Well, there are but 2 things:
One – you could improve your filter, and instead of 10% of the flow, catch 15%, or 20%. This could be a viable solution, though this is quite difficult to do.
Another option is simply to position yourself in a larger, thicker, faster flow of money where more dollars are flowing faster through you. In this case, even if you are able to catch only 10% of the money flow, the dollar amount that settles with you will be larger simply due to the increased flow.
For example, if the flow of money which passes through you increases from $100 to $500, then by capturing 10% of the flow you now will be able to retain $50. And if the flow of money increases to $5,000, then you will retain $500, etc.
So – the question then becomes:
How do I increase the flow of money through my filter?

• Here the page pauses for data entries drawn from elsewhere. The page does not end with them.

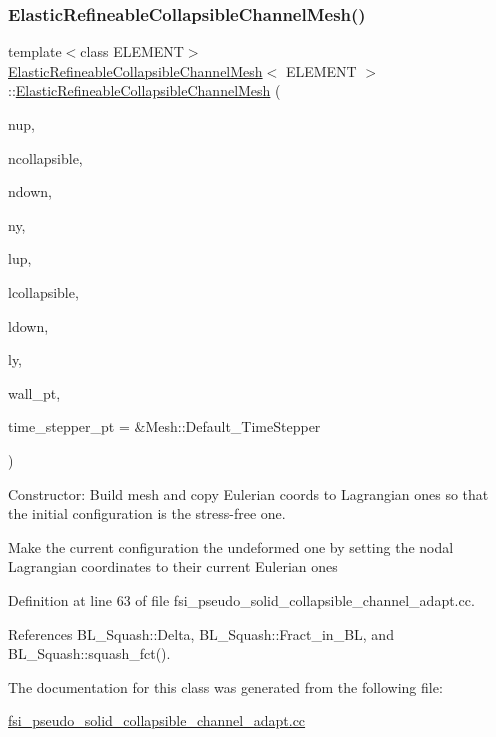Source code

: \subsubsection{\texorpdfstring{Elastic\+Refineable\+Collapsible\+Channel\+Mesh()}{ElasticRefineableCollapsibleChannelMesh()}}
{\footnotesize\ttfamily template$<$class E\+L\+E\+M\+E\+NT$>$ \\
\hyperlink{classElasticRefineableCollapsibleChannelMesh}{Elastic\+Refineable\+Collapsible\+Channel\+Mesh}$<$ E\+L\+E\+M\+E\+NT $>$\+::\hyperlink{classElasticRefineableCollapsibleChannelMesh}{Elastic\+Refineable\+Collapsible\+Channel\+Mesh} (\begin{DoxyParamCaption}\item[{const unsigned \&}]{nup,  }\item[{const unsigned \&}]{ncollapsible,  }\item[{const unsigned \&}]{ndown,  }\item[{const unsigned \&}]{ny,  }\item[{const double \&}]{lup,  }\item[{const double \&}]{lcollapsible,  }\item[{const double \&}]{ldown,  }\item[{const double \&}]{ly,  }\item[{Geom\+Object $\ast$}]{wall\+\_\+pt,  }\item[{Time\+Stepper $\ast$}]{time\+\_\+stepper\+\_\+pt = {\ttfamily \&Mesh\+:\+:Default\+\_\+TimeStepper} }\end{DoxyParamCaption})\hspace{0.3cm}{\ttfamily [inline]}}



Constructor\+: Build mesh and copy Eulerian coords to Lagrangian ones so that the initial configuration is the stress-\/free one. 

Make the current configuration the undeformed one by setting the nodal Lagrangian coordinates to their current Eulerian ones 

Definition at line 63 of file fsi\+\_\+pseudo\+\_\+solid\+\_\+collapsible\+\_\+channel\+\_\+adapt.\+cc.



References B\+L\+\_\+\+Squash\+::\+Delta, B\+L\+\_\+\+Squash\+::\+Fract\+\_\+in\+\_\+\+BL, and B\+L\+\_\+\+Squash\+::squash\+\_\+fct().



The documentation for this class was generated from the following file\+:\begin{DoxyCompactItemize}
\item 
\hyperlink{fsi__pseudo__solid__collapsible__channel__adapt_8cc}{fsi\+\_\+pseudo\+\_\+solid\+\_\+collapsible\+\_\+channel\+\_\+adapt.\+cc}\end{DoxyCompactItemize}
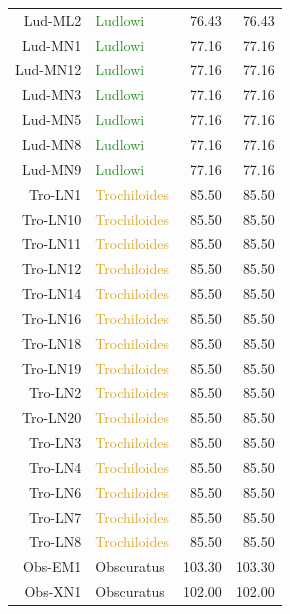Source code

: \documentclass[10pt,letterpaper]{article}
\begin{document}
\begin{table}
\begin{tabular}{rlrr}
   Lud-ML2 & \textcolor{ForestGreen}{Ludlowi} & 76.43 & 76.43 \\ 
   Lud-MN1 & \textcolor{ForestGreen}{Ludlowi} & 77.16 & 77.16 \\ 
   Lud-MN12 & \textcolor{ForestGreen}{Ludlowi} & 77.16 & 77.16 \\ 
   Lud-MN3 & \textcolor{ForestGreen}{Ludlowi} & 77.16 & 77.16 \\ 
   Lud-MN5 & \textcolor{ForestGreen}{Ludlowi} & 77.16 & 77.16 \\ 
   Lud-MN8 & \textcolor{ForestGreen}{Ludlowi} & 77.16 & 77.16 \\ 
   Lud-MN9 & \textcolor{ForestGreen}{Ludlowi} & 77.16 & 77.16 \\ 
      \hline
   Tro-LN1 & \textcolor{Goldenrod}{Trochiloides} & 85.50 & 85.50 \\ 
   Tro-LN10 & \textcolor{Goldenrod}{Trochiloides} & 85.50 & 85.50 \\ 
   Tro-LN11 & \textcolor{Goldenrod}{Trochiloides} & 85.50 & 85.50 \\ 
   Tro-LN12 & \textcolor{Goldenrod}{Trochiloides} & 85.50 & 85.50 \\ 
   Tro-LN14 & \textcolor{Goldenrod}{Trochiloides} & 85.50 & 85.50 \\ 
   Tro-LN16 & \textcolor{Goldenrod}{Trochiloides} & 85.50 & 85.50 \\ 
   Tro-LN18 & \textcolor{Goldenrod}{Trochiloides} & 85.50 & 85.50 \\ 
   Tro-LN19 & \textcolor{Goldenrod}{Trochiloides} & 85.50 & 85.50 \\ 
   Tro-LN2 & \textcolor{Goldenrod}{Trochiloides} & 85.50 & 85.50 \\ 
   Tro-LN20 & \textcolor{Goldenrod}{Trochiloides} & 85.50 & 85.50 \\ 
   Tro-LN3 & \textcolor{Goldenrod}{Trochiloides} & 85.50 & 85.50 \\ 
   Tro-LN4 & \textcolor{Goldenrod}{Trochiloides} & 85.50 & 85.50 \\ 
   Tro-LN6 & \textcolor{Goldenrod}{Trochiloides} & 85.50 & 85.50 \\ 
   Tro-LN7 & \textcolor{Goldenrod}{Trochiloides} & 85.50 & 85.50 \\ 
   Tro-LN8 & \textcolor{Goldenrod}{Trochiloides} & 85.50 & 85.50 \\ 
      \hline
   Obs-EM1 & \textcolor{BurntOrange}{Obscuratus} & 103.30 & 103.30 \\ 
   Obs-XN1 & \textcolor{BurntOrange}{Obscuratus} & 102.00 & 102.00 \\ 

\end{tabular}
\end{table}
\end{document}
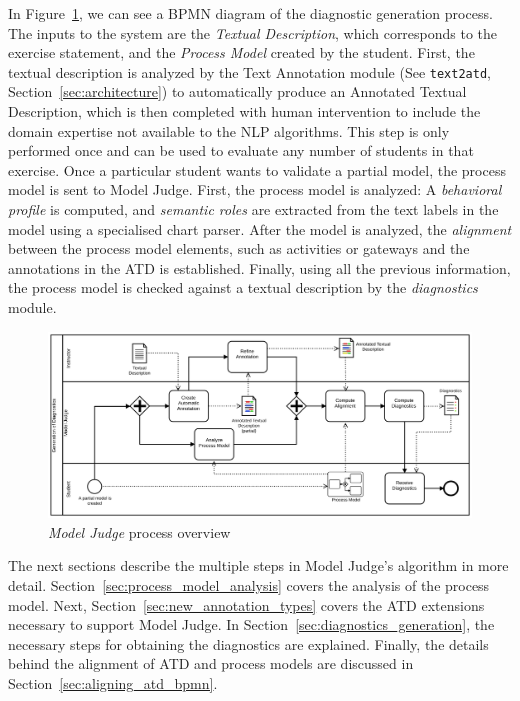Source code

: In Figure~\ref{fig:modeljudge_overview}, we can see a BPMN diagram of the
diagnostic generation process. The inputs to the system are the \emph{Textual
  Description}, which corresponds to the exercise statement, and the
\emph{Process Model} created by the student. First, the textual description is
analyzed by the Text Annotation module (See \texttt{text2atd},
Section~\ref{sec:architecture}) to automatically produce an Annotated
Textual Description, which is then completed with human intervention to include
the domain expertise not available to the NLP algorithms. This step is only
performed once and can be used to evaluate any number of students in that
exercise. Once a particular student wants to validate a partial model, the
process model is sent to Model Judge. First, the process model is
analyzed: A \emph{behavioral profile} is computed, and \emph{semantic roles} are
extracted from the text labels in the model using a specialised chart parser.
After the model is analyzed, the \textit{alignment} between the process model
elements, such as activities or gateways and the annotations in the ATD is
established. Finally, using all the previous information, the process model is
checked against a textual description by the \emph{diagnostics} module.

\begin{figure}[htb]
  \centering
  \includegraphics[width=\textwidth]{figures/overview_bpmn}
  \caption{\emph{Model Judge} process overview}
  \label{fig:modeljudge_overview}
\end{figure}

The next sections describe the multiple steps in Model Judge's algorithm in more
detail. Section~\ref{sec:process_model_analysis} covers the analysis of the
process model. Next, Section~\ref{sec:new_annotation_types} covers the ATD
extensions necessary to support Model Judge. In
Section~\ref{sec:diagnostics_generation}, the necessary steps for obtaining the
diagnostics are explained. Finally, the details behind the alignment of ATD and
process models are discussed in Section~\ref{sec:aligning_atd_bpmn}.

And, while it’s not the only answer, one of the primary answers is:
Leverage and Debt
Income-producing assets, such as rentals, cost money, and unless you are independently wealthy and have an unlimited supply of cash, you will need to leverage debt into acquisition of real estate. Real estate, by the way, is a prodigious filter, and the more of it you control, the more money flows through you.
Thus, debt is the key!
But, Dave Ramsey is Right
Yep, in the most pure sense of the word, debt enslaves us. Having to owe someone something gives them power over us.
How to Reconcile the Two
So – on one hand, debt is necessary for growth, as illustrated in my “money mesh” analogy. But, on the other hand, debt enslaves us. How do we reconcile the two ideas, because they are both right…?!
Well, there are only 2 ways to avoid a life of servitude due to debt:
One – You can avoid debt all together, but this will more than likely inhibit your growth in a debt economy.
Two – You can deflect the responsibility for this debt away from you and onto someone else…
That second item is interesting. The focus here is on the debt service, and not the debt in and of itself. Understand, the thing that enslaves you about debt is that it costs money every month, and if you are spending your hard-earned W2 income on debt, then two things are true:
For one thing, this is money you could be saving and/or investing, which you are not. And more importantly, if for any reason you cannot make the payment, you will be in trouble.
Should You Use Debt?
Simple – you have to have someone else make your debt service payments for you. Look at it this way:
When you borrow money, it makes you a slave to the lender, but only in a sense that you have to make payments and eventually pay the loan back. However, if you manage to rig things up so that you are not the one making those payments, then you in essence deflect the serfdom away from yourself and onto someone else.
Consider investment real estate – why is it so good?
Because it is a prodigious system by which to deflect responsibility for debt service away from yourself and onto someone else. You take $10,000 cash out of your checking account and go borrow $90,000. You buy a 4-plex for $100,000. Your debt service on that $90,000 loan is about $520/month. Congratulations – you are now enslaved to the bank…
But, you turn around, rent those units, and make so much money that having paid your mortgage and other costs, you manage to put cash in the bank. Congratulations – you’ve deflected the essence of your serfdom (paying on your loan) away from yourself and onto your tenants.
Question – does this mean that you’ve now enslaved your tenants, who work hard at their jobs so they can pay for your mortgage…? What’s more, once you grow large enough, then above and beyond paying paying for your mortgages, the tenants pay for your very life style, your vacations, your kid’s medical bills, and that Tesla you drive!
Conclusion
I am aware that some of the terminology in this article is less than palatable – serfdom, slavery, etc. But, regardless of how it makes you feel, this is the reality. In a debt economy someone owns, and someone is owned. The basic question is – which side of this table do you want to sit on…?
Whether you are a slave to your debt, or its master depends on who pays for it!